[Saved data entries]
╭──
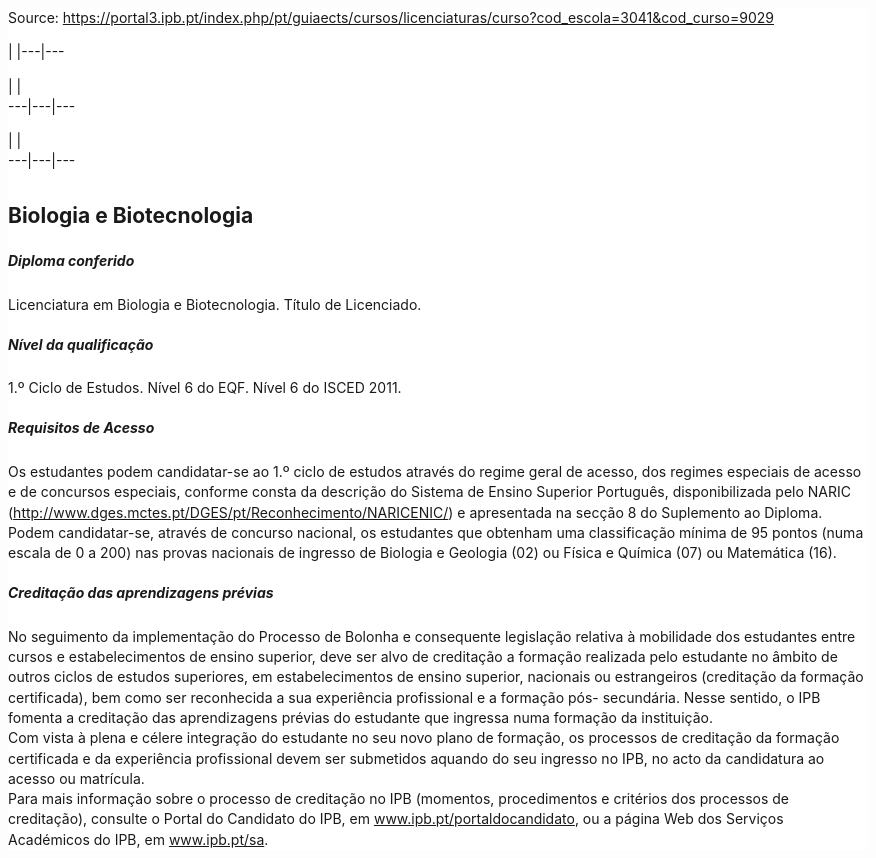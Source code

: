 Source: https://portal3.ipb.pt/index.php/pt/guiaects/cursos/licenciaturas/curso?cod_escola=3041&cod_curso=9029

| |---|---  
  
| |   
---|---|---  
  
| |   
---|---|---  
  
  

## Biologia e Biotecnologia

  

##### Diploma conferido

Licenciatura em Biologia e Biotecnologia. Título de Licenciado.  
  

##### Nível da qualificação

1.º Ciclo de Estudos. Nível 6 do EQF. Nível 6 do ISCED 2011.  
  

##### Requisitos de Acesso

Os estudantes podem candidatar-se ao 1.º ciclo de estudos através do regime
geral de acesso, dos regimes especiais de acesso e de concursos especiais,
conforme consta da descrição do Sistema de Ensino Superior Português,
disponibilizada pelo NARIC
(http://www.dges.mctes.pt/DGES/pt/Reconhecimento/NARICENIC/) e apresentada na
secção 8 do Suplemento ao Diploma. Podem candidatar-se, através de concurso
nacional, os estudantes que obtenham uma classificação mínima de 95 pontos
(numa escala de 0 a 200) nas provas nacionais de ingresso de Biologia e
Geologia (02) ou Física e Química (07) ou Matemática (16).  
  

##### Creditação das aprendizagens prévias

No seguimento da implementação do Processo de Bolonha e consequente legislação
relativa à mobilidade dos estudantes entre cursos e estabelecimentos de ensino
superior, deve ser alvo de creditação a formação realizada pelo estudante no
âmbito de outros ciclos de estudos superiores, em estabelecimentos de ensino
superior, nacionais ou estrangeiros (creditação da formação certificada), bem
como ser reconhecida a sua experiência profissional e a formação pós-
secundária. Nesse sentido, o IPB fomenta a creditação das aprendizagens
prévias do estudante que ingressa numa formação da instituição.  
Com vista à plena e célere integração do estudante no seu novo plano de
formação, os processos de creditação da formação certificada e da experiência
profissional devem ser submetidos aquando do seu ingresso no IPB, no acto da
candidatura ao acesso ou matrícula.  
Para mais informação sobre o processo de creditação no IPB (momentos,
procedimentos e critérios dos processos de creditação), consulte o Portal do
Candidato do IPB, em www.ipb.pt/portaldocandidato, ou a página Web dos
Serviços Académicos do IPB, em www.ipb.pt/sa.  
  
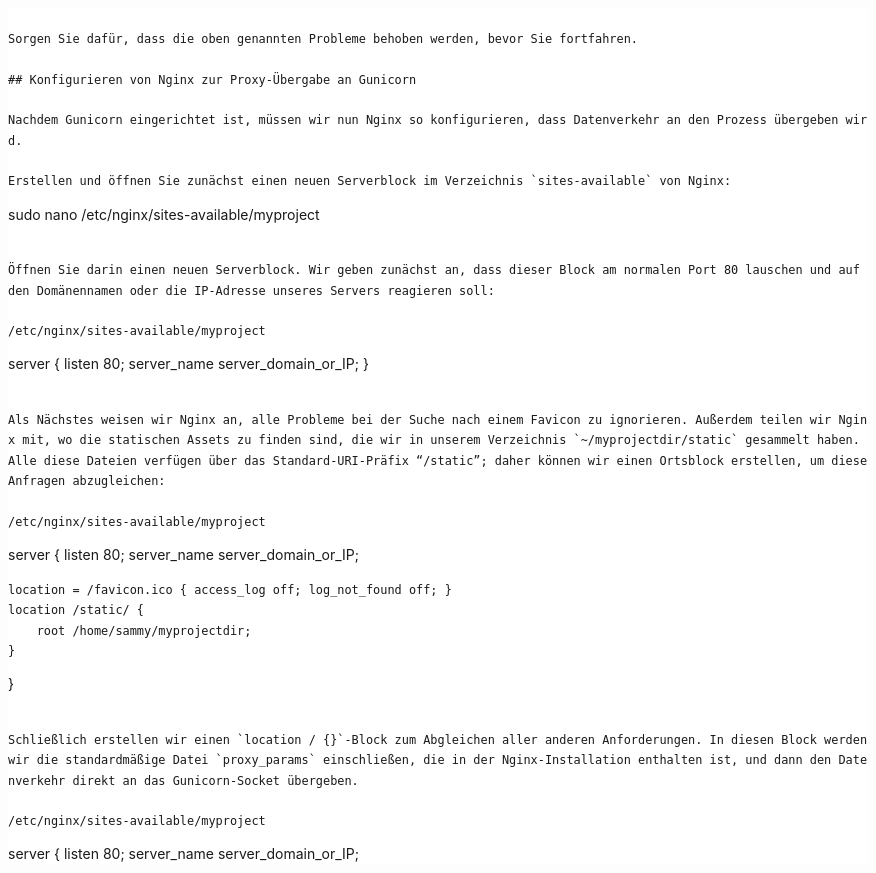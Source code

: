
 ```

Sorgen Sie dafür, dass die oben genannten Probleme behoben werden, bevor Sie fortfahren.

## Konfigurieren von Nginx zur Proxy-Übergabe an Gunicorn

Nachdem Gunicorn eingerichtet ist, müssen wir nun Nginx so konfigurieren, dass Datenverkehr an den Prozess übergeben wird.

Erstellen und öffnen Sie zunächst einen neuen Serverblock im Verzeichnis `sites-available` von Nginx:

```
sudo nano /etc/nginx/sites-available/myproject

```

Öffnen Sie darin einen neuen Serverblock. Wir geben zunächst an, dass dieser Block am normalen Port 80 lauschen und auf den Domänennamen oder die IP-Adresse unseres Servers reagieren soll:

/etc/nginx/sites-available/myproject

```
server {
    listen 80;
    server_name server_domain_or_IP;
}
```

Als Nächstes weisen wir Nginx an, alle Probleme bei der Suche nach einem Favicon zu ignorieren. Außerdem teilen wir Nginx mit, wo die statischen Assets zu finden sind, die wir in unserem Verzeichnis `~/myprojectdir/static` gesammelt haben. Alle diese Dateien verfügen über das Standard-URI-Präfix “/static”; daher können wir einen Ortsblock erstellen, um diese Anfragen abzugleichen:

/etc/nginx/sites-available/myproject

```
server {
    listen 80;
    server_name server_domain_or_IP;

    location = /favicon.ico { access_log off; log_not_found off; }
    location /static/ {
        root /home/sammy/myprojectdir;
    }
}
```

Schließlich erstellen wir einen `location / {}`-Block zum Abgleichen aller anderen Anforderungen. In diesen Block werden wir die standardmäßige Datei `proxy_params` einschließen, die in der Nginx-Installation enthalten ist, und dann den Datenverkehr direkt an das Gunicorn-Socket übergeben.

/etc/nginx/sites-available/myproject

```
server {
    listen 80;
    server_name server_domain_or_IP;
╰──
Assignment
For the word "prévias", tally the lines above that hold it and answer with the number alone.

Output below
2